### [What to work on]
Only lines with the string "Udemy" should be returned from the data below.

### [Data records]
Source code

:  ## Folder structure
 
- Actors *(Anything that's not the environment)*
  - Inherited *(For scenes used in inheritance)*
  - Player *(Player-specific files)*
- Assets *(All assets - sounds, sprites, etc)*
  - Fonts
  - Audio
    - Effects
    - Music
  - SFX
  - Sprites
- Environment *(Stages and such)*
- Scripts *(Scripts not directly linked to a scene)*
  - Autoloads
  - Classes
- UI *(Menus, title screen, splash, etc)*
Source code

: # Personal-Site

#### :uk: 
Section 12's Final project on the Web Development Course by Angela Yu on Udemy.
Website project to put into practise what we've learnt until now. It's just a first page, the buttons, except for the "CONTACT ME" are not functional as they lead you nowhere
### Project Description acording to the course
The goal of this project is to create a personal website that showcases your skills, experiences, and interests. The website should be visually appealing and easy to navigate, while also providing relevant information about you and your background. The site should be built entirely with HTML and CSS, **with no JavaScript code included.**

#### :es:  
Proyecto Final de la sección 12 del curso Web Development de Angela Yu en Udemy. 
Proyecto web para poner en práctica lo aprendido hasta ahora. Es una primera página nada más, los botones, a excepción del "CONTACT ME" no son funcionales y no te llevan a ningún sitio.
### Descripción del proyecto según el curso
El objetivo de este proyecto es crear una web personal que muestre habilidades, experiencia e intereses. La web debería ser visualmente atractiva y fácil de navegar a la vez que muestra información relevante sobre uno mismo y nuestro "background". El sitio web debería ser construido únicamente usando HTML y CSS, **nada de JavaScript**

### [Exercise response]
Section 12's Final project on the Web Development Course by Angela Yu on Udemy.
Proyecto Final de la sección 12 del curso Web Development de Angela Yu en Udemy. 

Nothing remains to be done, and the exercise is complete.